A vedação à cobrança persistiu ao longo de décadas no direito positivo e, por exemplo, a Lei nº. 1.521/51 considerava contravenção penal a cobrança de “luvas” e, a Lei nº. 6.649/79 trazia previsão (Art. 45-I) equivalente à do Decreto nº. 24.150/34, estipulando punição (prisão ou multa) para a hipótese de exigência, por ocasião da locação ou da sublocação, de quantia distinta do aluguel e dos encargos permitidos (isto é, as luvas).
Atualmente a matéria encontra-se prevista no Art. 45[1] da Lei nº. 8.245/91, que se restringe a proibir cobranças quando da renovação do contrato, não quando de seu início.
Este é o entendimento expresso no “enunciado nº. 9” ("A lei 8245/91 não proíbe a cobrança de luvas no contrato inicial da locação comercial"), aprovado à unanimidade, ainda na primeira reunião de estudos sobre a lei de locações, promovida pelo Centro de Estudos e Debates do 2º Tribunal de Alçada Civil de São Paulo, nos idos de 1.992. Convém lembrar que esse era o tribunal ao qual competia julgar as ações locatícias em São Paulo.
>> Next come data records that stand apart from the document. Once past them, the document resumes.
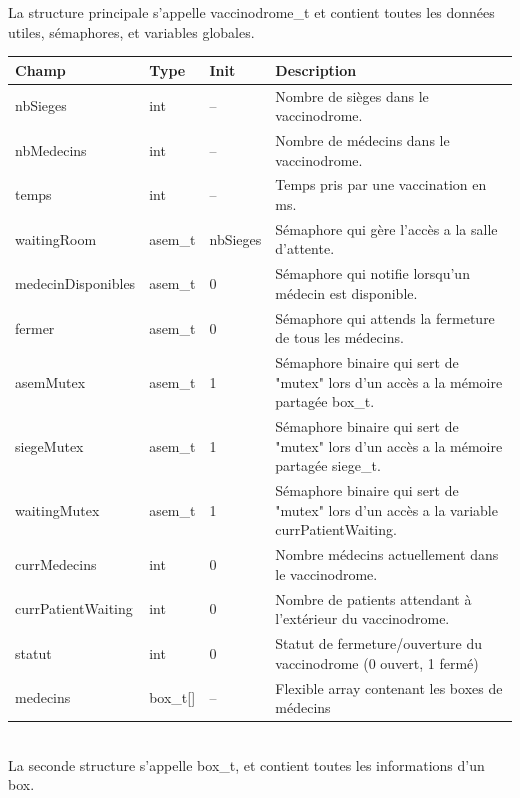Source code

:\documentclass[a4paper]{article}
\begin{document}
  La structure principale s'appelle vaccinodrome\_t et contient toutes les données utiles, sémaphores, et variables globales.

  \begin{tabularx}{\linewidth}{|l|l|l|X|}
    \hline
    Champ & Type & Init & Description \\ \hline%
    nbSieges & int & -- & Nombre de sièges dans le vaccinodrome. \\ \hline%
    nbMedecins & int & -- & Nombre de médecins dans le vaccinodrome. \\ \hline%
    temps & int & -- & Temps pris par une vaccination en ms. \\ \hline%

    waitingRoom & asem\_t & nbSieges & Sémaphore qui gère l'accès a la salle d'attente. \\ \hline%
    medecinDisponibles & asem\_t & 0 & Sémaphore qui notifie lorsqu'un médecin est disponible. \\ \hline%
    fermer & asem\_t & 0 & Sémaphore qui attends la fermeture de tous les médecins. \\ \hline%

    asemMutex & asem\_t & 1 & Sémaphore binaire qui sert de "mutex" lors d'un accès a la mémoire partagée box\_t. \\ \hline%
    siegeMutex & asem\_t & 1 & Sémaphore binaire qui sert de "mutex" lors d'un accès a la mémoire partagée siege\_t. \\ \hline%
    waitingMutex & asem\_t & 1 & Sémaphore binaire qui sert de "mutex" lors d'un accès a la variable currPatientWaiting. \\ \hline%

    currMedecins & int & 0 & Nombre médecins actuellement dans le vaccinodrome. \\ \hline%
    currPatientWaiting & int & 0 & Nombre de patients attendant à l'extérieur du vaccinodrome. \\ \hline%
    statut & int & 0 & Statut de fermeture/ouverture du vaccinodrome (0 ouvert, 1 fermé) \\ \hline%
    medecins & box\_t[] & -- & Flexible array contenant les boxes de médecins \\ \hline%

  \end{tabularx}
  \\[12pt]
  La seconde structure s'appelle box\_t, et contient toutes les informations d'un box.
\end{document}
Com o passar dos anos, a interpretação jurisprudencial não se alterou, como se nota: “Conquanto inexista óbice à cobrança de luvas no início do contrato de locação, o art. 45 da Lei 8.245/91 veda expressamente a cobrança de "luvas" - obrigações pecuniárias - quando da renovação do contrato.” (TJSP – Apelação nº. 91029078.2009.8.26.0000, relator Desembargador Clóvis Castelo, 35ª Câmara, julgamento: 28/02/2011, quase vinte anos depois do “enunciado” antes mencionado).
Deve ser lembrado que não acarretará obrigação de pagar, a eventual estipulação de luvas na renovação contratual feita disfarçadamente e, uma vez provada tal prática, de nada adiantará a criatividade na nomenclatura, ninguém será enganado e por certo o Judiciário prestigiará o dispositivo legal.
Nessa linha, assim como a criatividade vocabular é vazia, também é inócua a representação destas imposições pecuniárias por títulos que supostamente gozariam de autonomia cambial: o 1º Tribunal de Alçada Civil de São Paulo, há anos, já declarava que “... a cobrança de luvas é considerada contravenção penal. Se as promissórias que fundamentam o processo de execução têm aí sua origem, claro está que não são exigíveis. Tratando-se de contravenção, os títulos que dela emanam não são apenas ineficazes, mas nulos de pleno direito, e assim têm de ser declarados” (Apelação nº. 371489, 8ª Câmara, relator Juiz Rodrigues de Carvalho).
Finalmente, em tema de “luvas” consistiria hipocrisia esquecer a evidência de que seu ajuste e sua cobrança ainda são, muitas vezes, ocultos, seja pela tradição de fuga à anacrônica (e por isso alterada) proibição prevista no decreto de 1.934, seja por simples sonegação fiscal. É curial que inexistindo prova, inexistirá discussão e muito menos ação judicial. Bem por isso, a reduzida quantidade jurisprudencial, que poderia orientar os intérpretes.
Em conclusão prática, é permitida a cobrança de “luvas” no início da locação e proibida na renovação do contrato; situações específicas não cogitadas quando elaborada a lei de locações, merecerão análises e novas construções jurisprudenciais, as quais por sua vez, certamente acarretarão o aperfeiçoamento legislativo, mas essa espera não haveria de nortear imediatas decisões empresariais.
Notas
[1] Este o teor do dispositivo mencionado, da Lei nº. 8.245/91: “art. 45: São nulas de pleno direito as cláusulas do contrato de locação que visem a elidir os objetivos da presente lei, notadamente as que proíbam a prorrogação prevista no art. 47, ou que afastem o direito à renovação, na hipótese do art. 51, ou que imponham obrigações pecuniárias para tanto”.